Leçon 16.   Les dimensions temporelles   english flag        pdf téléchargement     Téléchargement du dossier de la teçon

    Le temps est une entité étrange. Nous avons constamment affaire à lui, mais nous avons beaucoup de difficulté à dire ce qu’il est. Comment le temps est-il donné dans la succession des vécus de la conscience ? Pour répondre à cette question, nous devons étudier la représentation très courante du temps, celle qui le décrit comme une ligne, une demi-droite remontant dans le passé, marquant un point qui est celui du présent et se perdant dans le futur. Nous appellerons dimensions temporelles les repères que forment passé, présent et futur sur la ligne du temps. La métaphore de la ligne suggère que passé et futur ont des similitudes (demi-droites), ils ont en commun une réalité qui serait l’infinité de la durée.
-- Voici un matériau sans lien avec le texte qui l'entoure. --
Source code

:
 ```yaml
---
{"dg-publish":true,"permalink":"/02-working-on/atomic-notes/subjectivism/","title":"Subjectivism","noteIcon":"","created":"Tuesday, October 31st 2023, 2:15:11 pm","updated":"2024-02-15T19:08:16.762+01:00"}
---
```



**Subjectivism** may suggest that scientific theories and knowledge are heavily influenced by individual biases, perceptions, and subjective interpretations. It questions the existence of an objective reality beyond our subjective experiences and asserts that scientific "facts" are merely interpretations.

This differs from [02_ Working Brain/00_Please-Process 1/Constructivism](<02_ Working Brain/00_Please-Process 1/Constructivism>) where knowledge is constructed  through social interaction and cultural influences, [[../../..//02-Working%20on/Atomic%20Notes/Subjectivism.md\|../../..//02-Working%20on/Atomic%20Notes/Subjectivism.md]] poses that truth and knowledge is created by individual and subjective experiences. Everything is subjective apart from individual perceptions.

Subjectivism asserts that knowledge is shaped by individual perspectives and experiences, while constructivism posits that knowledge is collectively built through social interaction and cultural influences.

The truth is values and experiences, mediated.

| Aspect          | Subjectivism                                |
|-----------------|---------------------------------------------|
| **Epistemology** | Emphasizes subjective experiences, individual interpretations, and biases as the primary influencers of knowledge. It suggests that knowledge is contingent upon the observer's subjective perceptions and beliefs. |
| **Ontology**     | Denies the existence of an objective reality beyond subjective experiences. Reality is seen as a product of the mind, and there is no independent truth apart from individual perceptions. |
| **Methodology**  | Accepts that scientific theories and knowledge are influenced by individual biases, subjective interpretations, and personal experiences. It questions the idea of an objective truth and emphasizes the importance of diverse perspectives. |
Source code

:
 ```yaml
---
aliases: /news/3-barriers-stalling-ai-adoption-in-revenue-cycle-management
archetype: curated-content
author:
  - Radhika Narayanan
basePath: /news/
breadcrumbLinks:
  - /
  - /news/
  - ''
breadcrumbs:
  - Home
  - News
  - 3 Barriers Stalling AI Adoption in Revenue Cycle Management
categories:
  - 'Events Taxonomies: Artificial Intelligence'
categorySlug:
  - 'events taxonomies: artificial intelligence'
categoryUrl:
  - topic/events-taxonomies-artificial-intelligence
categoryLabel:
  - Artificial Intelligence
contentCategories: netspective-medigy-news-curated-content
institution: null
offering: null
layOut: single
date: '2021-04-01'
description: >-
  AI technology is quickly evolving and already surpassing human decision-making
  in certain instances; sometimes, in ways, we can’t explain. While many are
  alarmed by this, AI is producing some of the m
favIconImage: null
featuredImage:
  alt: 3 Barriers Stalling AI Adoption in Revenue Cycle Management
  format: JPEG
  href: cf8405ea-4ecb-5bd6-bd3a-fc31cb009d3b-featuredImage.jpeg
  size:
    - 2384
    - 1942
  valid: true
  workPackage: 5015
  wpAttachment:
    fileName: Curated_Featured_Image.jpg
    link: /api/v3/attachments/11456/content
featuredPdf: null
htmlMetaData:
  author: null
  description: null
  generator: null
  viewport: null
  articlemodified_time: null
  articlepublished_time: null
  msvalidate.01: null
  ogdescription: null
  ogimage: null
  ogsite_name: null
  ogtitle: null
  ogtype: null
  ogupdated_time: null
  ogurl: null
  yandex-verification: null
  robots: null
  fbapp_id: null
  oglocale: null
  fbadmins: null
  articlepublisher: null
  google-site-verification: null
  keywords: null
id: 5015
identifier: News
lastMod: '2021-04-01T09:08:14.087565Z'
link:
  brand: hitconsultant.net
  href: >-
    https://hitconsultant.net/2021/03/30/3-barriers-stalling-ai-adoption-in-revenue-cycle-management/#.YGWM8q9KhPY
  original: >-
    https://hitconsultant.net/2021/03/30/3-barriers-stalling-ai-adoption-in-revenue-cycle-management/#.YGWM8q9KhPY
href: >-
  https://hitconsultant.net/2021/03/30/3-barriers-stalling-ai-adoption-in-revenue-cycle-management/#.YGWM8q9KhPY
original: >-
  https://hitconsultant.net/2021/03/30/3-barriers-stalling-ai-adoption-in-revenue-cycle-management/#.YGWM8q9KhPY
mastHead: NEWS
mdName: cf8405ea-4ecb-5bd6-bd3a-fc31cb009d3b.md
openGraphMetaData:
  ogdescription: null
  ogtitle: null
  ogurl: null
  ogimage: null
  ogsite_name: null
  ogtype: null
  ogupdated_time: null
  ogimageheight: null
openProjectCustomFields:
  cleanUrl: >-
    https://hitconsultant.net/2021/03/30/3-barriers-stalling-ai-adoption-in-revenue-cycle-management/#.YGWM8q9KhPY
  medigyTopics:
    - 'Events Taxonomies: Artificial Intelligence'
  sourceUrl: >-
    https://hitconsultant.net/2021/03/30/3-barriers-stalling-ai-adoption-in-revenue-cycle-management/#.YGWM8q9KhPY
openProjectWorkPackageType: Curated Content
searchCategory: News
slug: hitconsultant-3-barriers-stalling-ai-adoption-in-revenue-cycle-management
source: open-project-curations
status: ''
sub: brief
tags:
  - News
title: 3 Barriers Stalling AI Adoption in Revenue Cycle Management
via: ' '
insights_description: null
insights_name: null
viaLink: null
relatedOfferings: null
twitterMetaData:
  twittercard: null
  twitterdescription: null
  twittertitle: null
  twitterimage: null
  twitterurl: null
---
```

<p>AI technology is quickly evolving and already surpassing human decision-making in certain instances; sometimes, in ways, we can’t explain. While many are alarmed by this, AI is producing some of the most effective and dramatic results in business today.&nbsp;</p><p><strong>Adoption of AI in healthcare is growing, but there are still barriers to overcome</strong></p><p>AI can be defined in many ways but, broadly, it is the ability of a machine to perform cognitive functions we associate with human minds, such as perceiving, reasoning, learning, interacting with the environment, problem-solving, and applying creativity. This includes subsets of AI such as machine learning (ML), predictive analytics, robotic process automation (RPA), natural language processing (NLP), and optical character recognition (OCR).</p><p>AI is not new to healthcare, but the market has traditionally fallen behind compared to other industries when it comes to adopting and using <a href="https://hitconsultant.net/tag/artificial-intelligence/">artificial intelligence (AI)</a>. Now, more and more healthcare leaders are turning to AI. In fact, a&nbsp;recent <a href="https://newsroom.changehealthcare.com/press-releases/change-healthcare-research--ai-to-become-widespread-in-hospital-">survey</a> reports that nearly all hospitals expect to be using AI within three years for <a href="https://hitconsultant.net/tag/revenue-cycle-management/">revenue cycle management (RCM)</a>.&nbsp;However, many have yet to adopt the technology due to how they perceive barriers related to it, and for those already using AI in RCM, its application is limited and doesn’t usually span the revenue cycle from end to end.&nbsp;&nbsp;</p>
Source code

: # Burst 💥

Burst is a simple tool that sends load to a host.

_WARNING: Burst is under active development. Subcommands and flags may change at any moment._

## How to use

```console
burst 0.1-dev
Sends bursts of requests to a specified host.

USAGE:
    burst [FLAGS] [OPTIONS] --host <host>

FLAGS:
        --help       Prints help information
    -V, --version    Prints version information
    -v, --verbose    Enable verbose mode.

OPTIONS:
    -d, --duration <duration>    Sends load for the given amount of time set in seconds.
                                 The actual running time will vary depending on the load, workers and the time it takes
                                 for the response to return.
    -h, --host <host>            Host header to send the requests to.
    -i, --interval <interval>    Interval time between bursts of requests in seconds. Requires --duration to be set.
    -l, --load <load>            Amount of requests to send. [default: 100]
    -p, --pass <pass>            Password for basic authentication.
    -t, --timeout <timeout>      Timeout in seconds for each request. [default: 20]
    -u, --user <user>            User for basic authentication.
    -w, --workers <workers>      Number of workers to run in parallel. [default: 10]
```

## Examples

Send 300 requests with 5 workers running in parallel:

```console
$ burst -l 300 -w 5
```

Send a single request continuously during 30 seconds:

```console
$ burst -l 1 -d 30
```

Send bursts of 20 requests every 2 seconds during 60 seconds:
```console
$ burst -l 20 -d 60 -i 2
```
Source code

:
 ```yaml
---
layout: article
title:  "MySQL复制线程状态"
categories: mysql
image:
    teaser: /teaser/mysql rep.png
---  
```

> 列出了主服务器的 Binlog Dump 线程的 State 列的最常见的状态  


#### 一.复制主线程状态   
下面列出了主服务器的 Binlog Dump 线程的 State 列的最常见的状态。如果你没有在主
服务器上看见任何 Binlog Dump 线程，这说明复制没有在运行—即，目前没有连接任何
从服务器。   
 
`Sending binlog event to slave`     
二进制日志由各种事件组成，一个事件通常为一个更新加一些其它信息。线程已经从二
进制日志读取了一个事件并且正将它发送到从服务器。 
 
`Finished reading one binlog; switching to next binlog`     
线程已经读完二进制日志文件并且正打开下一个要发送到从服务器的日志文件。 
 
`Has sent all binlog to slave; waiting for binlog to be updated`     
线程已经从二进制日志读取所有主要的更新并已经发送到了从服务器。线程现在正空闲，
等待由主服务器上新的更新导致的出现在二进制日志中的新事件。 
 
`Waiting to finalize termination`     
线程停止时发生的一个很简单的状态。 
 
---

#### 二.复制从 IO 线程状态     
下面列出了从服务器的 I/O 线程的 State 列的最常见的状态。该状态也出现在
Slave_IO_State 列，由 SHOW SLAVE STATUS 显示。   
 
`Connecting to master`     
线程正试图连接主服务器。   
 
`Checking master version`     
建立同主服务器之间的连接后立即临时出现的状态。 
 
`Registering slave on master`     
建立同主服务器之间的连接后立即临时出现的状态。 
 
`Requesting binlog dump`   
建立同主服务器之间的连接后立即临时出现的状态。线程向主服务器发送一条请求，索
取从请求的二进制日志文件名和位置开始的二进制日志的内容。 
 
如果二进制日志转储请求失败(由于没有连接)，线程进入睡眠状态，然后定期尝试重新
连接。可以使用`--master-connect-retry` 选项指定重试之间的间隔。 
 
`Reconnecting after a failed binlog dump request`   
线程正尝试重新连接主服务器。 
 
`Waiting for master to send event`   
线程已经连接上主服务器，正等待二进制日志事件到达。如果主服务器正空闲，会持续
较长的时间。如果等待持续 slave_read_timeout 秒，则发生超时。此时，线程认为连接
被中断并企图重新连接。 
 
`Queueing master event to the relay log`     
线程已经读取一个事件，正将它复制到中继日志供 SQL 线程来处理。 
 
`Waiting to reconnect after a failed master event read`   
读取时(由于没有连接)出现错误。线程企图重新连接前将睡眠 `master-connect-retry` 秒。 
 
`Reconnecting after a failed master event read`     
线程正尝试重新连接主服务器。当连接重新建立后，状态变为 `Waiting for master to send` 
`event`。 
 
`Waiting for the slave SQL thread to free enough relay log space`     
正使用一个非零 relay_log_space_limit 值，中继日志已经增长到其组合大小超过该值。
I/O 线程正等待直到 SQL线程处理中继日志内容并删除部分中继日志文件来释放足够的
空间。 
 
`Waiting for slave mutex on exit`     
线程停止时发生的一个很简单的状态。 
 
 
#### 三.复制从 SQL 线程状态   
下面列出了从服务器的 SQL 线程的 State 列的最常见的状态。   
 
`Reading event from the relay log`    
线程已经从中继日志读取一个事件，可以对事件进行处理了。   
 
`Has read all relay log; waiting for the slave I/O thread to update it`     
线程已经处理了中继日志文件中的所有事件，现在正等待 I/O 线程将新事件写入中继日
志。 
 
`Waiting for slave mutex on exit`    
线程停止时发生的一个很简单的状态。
A l’inverse, le présent ne semble qu’un point, il n’est qu’un rien entre deux infinis qui sont le tout de la durée.

    Faut-il prendre au sérieux cette représentation linéaire du temps dans ce qu'elle nous suggère sur la consistance du passé, du présent et du futur? Nous dit-elle quelque chose de juste sur la nature des trois dimensions du temps ? Quelle réalité devons nous accorder au passé, au présent et au futur ? Faut-il considérer que la ligne du temps établit le rapport véritable des dimensions temporelles ? Ou bien faut-il voir dans cette métaphore une trahison de l’expérience, une sorte de traduction abusive du temps dans des valeurs de l’espace?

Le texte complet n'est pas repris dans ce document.